Where Shopify can help, Perry said, is in understanding the plethora of things small business owners don’t have time to tackle — tasks like marketing, loyalty programs, logistics, bookkeeping, taxes, and other roles a small business owner would like a full-time employee to handle if only they could afford the salary.
Perry said he has been confronted at conferences and other public events when he mentions automation and the idea of a computer doing a job that would have belonged to a human in years past. He does not believe Kit is taking any human’s job away, because the businesses Kit helps can’t afford to hire a full-time promoter or advisor but can afford to hire a part-time virtual assistant powered by artificial intelligence.
“I’m going to eat all these roles so that this guy can just spend his time focused on two things: his product and his customers, because at the end of the day, for a founder, those are really the two most important things,” Perry said.
Customer interaction in a small business should remain “an intimate experience,” he added. Bots shouldn’t stand in the way of that.

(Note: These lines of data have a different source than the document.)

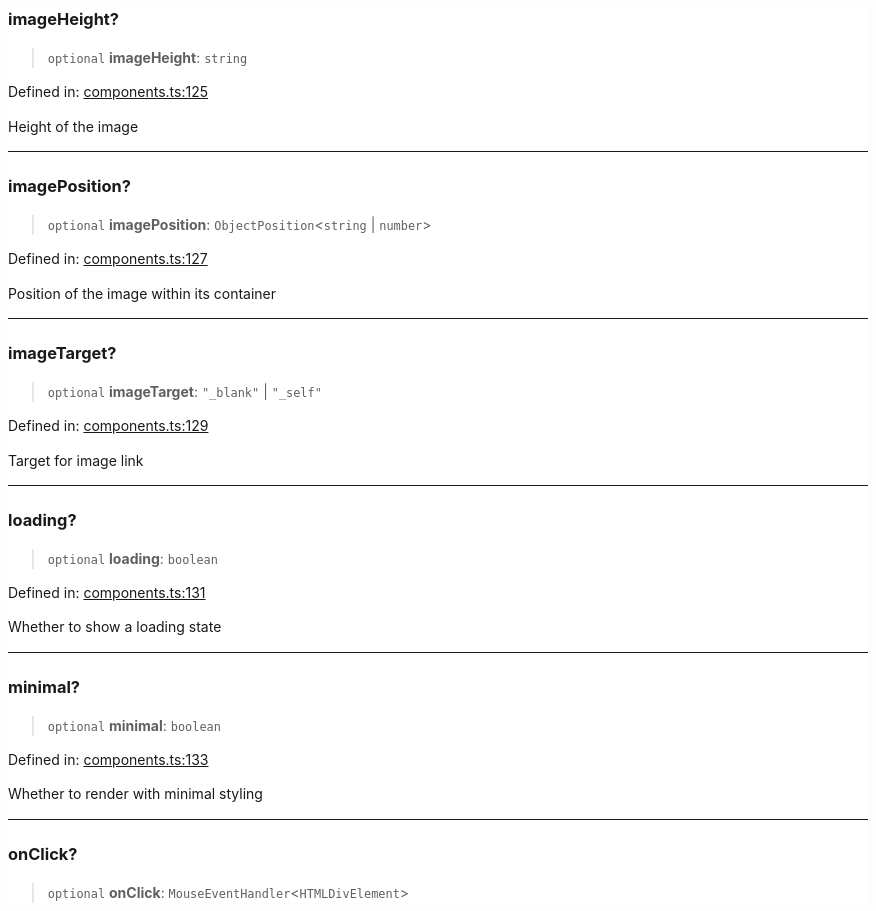 ### imageHeight?

> `optional` **imageHeight**: `string`

Defined in: [components.ts:125](https://github.com/airindex-app/ui/blob/d4937753d6b61e212bc6c6c85f1f66df7da59eda/src/types/components.ts#L125)

Height of the image

***

### imagePosition?

> `optional` **imagePosition**: `ObjectPosition`\<`string` \| `number`\>

Defined in: [components.ts:127](https://github.com/airindex-app/ui/blob/d4937753d6b61e212bc6c6c85f1f66df7da59eda/src/types/components.ts#L127)

Position of the image within its container

***

### imageTarget?

> `optional` **imageTarget**: `"_blank"` \| `"_self"`

Defined in: [components.ts:129](https://github.com/airindex-app/ui/blob/d4937753d6b61e212bc6c6c85f1f66df7da59eda/src/types/components.ts#L129)

Target for image link

***

### loading?

> `optional` **loading**: `boolean`

Defined in: [components.ts:131](https://github.com/airindex-app/ui/blob/d4937753d6b61e212bc6c6c85f1f66df7da59eda/src/types/components.ts#L131)

Whether to show a loading state

***

### minimal?

> `optional` **minimal**: `boolean`

Defined in: [components.ts:133](https://github.com/airindex-app/ui/blob/d4937753d6b61e212bc6c6c85f1f66df7da59eda/src/types/components.ts#L133)

Whether to render with minimal styling

***

### onClick?

> `optional` **onClick**: `MouseEventHandler`\<`HTMLDivElement`\>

“I can talk to a small merchant in New Zealand about his beef jerky and have a conversation with him about it the same way as if I physically walked into a store. So anytime you can take this physical experience that’s really magical, that makes it worth continually paying a premium,” he said. “If you want to buy from a small business owner, and you take that into the digital world, that is a very special moment, that’s a privileged conversation to have with your customers at scale.”